Organization

This section describes how the CGA currently operates. This includes the administrative structure, a description of the services it provides, and an overview of it’s financial position.

The CGA is administered by the CGA executive. CGA executives serve for two years, and are elected at the CGA Annual General meeting held at the Canadian Open each year. The executive currently communicates mainly electronically, so the minimum requirement to serve on the executive is to regularly read and respond to email discussions, participate in Skype meetings, and vote on proposed activities. Beyond that there are specific jobs we ask CGA executives to perform

  • President : Responsible for overall CGA administration
  • Vice President: Someone who can fill in for the president if required.
  • Treasurer : Maintain the CGA’s financial records
  • Database Content : Responsible for content in the CGA Databases (Membership, ratings, club contacts)
  • Secretary: Document the CGA executives activities.

One area lacking clarity in the CGA administration is what we require the general CGA membership to approve, versus what the executive can do on it’s own. The current executive approach is to report their activities at the annual general meeting, and if there are clear changes requested by the general membership the executive will try and implement these. Normally the membership only selects the executive, beyond that the CGA executive decides everything.

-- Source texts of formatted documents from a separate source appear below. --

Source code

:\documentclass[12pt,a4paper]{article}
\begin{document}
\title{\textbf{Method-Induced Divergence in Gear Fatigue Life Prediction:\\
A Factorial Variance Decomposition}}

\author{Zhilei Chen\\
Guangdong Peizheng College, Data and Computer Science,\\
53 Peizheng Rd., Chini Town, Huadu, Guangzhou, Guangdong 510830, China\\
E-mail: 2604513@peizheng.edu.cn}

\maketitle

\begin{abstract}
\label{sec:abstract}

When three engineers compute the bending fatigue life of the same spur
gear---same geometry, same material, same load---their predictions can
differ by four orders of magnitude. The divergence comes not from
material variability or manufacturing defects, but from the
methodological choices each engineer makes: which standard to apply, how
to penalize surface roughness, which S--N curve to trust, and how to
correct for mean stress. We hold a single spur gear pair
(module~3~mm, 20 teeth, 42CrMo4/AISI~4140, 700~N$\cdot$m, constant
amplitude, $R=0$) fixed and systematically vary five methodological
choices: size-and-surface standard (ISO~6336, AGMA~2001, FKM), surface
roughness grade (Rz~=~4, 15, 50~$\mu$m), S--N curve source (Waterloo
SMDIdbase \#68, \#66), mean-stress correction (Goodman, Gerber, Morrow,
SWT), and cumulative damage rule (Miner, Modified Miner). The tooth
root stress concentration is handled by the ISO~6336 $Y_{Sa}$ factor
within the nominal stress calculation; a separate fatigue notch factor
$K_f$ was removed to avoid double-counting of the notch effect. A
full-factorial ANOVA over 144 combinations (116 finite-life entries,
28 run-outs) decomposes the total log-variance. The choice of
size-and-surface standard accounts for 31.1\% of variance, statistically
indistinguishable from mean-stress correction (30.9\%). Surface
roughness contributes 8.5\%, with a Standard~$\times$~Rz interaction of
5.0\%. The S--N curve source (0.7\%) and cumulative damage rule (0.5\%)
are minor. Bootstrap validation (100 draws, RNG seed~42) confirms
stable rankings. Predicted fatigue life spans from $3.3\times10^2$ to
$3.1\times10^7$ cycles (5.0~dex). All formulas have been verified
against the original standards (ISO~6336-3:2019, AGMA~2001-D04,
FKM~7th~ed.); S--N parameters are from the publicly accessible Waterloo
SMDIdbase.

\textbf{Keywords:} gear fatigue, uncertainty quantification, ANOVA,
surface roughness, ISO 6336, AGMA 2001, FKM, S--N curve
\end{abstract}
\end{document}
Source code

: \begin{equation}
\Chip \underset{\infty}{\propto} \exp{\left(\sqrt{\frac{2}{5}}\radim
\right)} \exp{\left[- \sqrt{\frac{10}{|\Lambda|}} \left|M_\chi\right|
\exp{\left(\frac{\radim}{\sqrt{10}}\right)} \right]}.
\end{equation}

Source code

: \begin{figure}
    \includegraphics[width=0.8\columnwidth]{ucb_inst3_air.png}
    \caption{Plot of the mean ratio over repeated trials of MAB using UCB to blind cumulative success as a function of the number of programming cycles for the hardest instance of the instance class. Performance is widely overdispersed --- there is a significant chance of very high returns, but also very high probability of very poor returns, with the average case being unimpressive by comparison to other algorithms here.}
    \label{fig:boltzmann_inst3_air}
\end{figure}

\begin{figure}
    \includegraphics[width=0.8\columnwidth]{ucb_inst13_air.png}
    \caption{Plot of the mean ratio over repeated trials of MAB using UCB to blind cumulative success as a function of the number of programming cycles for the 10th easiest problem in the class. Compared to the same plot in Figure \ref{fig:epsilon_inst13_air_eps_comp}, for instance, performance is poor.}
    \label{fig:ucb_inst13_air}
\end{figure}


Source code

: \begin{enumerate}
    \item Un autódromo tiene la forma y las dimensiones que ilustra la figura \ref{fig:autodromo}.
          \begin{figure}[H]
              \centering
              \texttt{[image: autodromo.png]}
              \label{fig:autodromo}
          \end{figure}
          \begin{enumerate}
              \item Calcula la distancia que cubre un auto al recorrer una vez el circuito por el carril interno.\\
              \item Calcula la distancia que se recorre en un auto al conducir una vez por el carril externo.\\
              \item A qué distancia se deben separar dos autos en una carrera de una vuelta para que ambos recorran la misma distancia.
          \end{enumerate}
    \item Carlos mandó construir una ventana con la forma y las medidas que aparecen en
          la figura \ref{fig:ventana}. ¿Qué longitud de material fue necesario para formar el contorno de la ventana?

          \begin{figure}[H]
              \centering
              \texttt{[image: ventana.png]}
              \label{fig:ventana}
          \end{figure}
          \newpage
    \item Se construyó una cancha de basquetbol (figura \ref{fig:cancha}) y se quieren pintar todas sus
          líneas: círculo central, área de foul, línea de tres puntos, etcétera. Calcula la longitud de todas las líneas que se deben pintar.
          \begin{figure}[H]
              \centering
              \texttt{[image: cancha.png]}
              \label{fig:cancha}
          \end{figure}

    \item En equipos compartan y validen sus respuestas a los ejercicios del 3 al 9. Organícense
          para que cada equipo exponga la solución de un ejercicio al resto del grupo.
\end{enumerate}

The CGA will have a minimum executive team of 5 members. If for some reason we are unable to fill the slate at the Annual Meeting, or executives retire before between annual meetings, the executive can appoint members during the year, to be ratified at the next annual meeting.

The overall goals of the CGA are:

  • Co-ordination with the international Go Community and International Go Events.
  • Promotion of Go within Canada wherever possible

To accomplish these goals the CGA is currently performing the following tasks:

  • Coordinate the hosting of the Canadian Open, and set requirements for international representative selection.
  • Maintain a CGA ratings system
  • Register Go clubs active in Canada
  • Provide grants to support go teaching and youth programs
  • Run the CGA web site to document CGA activities, and Canadian Go activities in general.
  • Organize the online Winter Cup for CGA members

The executive cannot accomplish these tasks on their own; CGA volunteers are responsible for much of the implementation. You can see the CGA executives and volunteers listed in the “Contact Us” section.

The CGA today is funded from donations of members who wish to support Canadian Go.  As this is a fairly new model we are still confirming this model is stable in the long term.

A rough breakdown of our expenses is as follows:

  1. Dues to the International Go Federation: Approximately 700-800. This depends on the current YEN/CAD exchange rate.
  2. CGA grants. In 2007/2008 we have 1500 CAD budgeted, and we look to be on track to spend this.
  3. Miscellaneous (Winter Cup prizes, mailing costs): perhaps 100-150$

As of late 2012 the CGA has approximately 9000$ in our bank account. From CGA membership we might expect revenues as follows:

If the CGA adopts a constitution, it may subsequently take two further steps

  • Incorporate
  • Register as a charitable organization

Either of these may be done independently, although they share some underlying requirements on how the CGA should be organized. To allow this any proposed constitution should be reviewed to ensure it is compatible with incorporation or registering as a charity.Some of the advantages of incorporation would be:

  • The CGA could own property. Today depending on the province the CGA may not be able to open a bank account in it’s own name (and thus may not be able to cash cheques made out to the CGA). It also cannot buy investments like GIC’s. When bank accounts are in the name of executives there are issues about tax payments on the interest.
  • CGA executives will not be personally liable if the CGA is sued.
  • The CGA will need audited financial statements. This is an advantage for the transparency of CGA operations, although it does require some extra work and cost.

The advantage of being a registered charity is the ability to issue tax receipts. For comparison the Canadian Chess Federation is a registered charity, whereas the The American Go Association has an associated foundation which is a charity, as does the Canadian Bridge Association.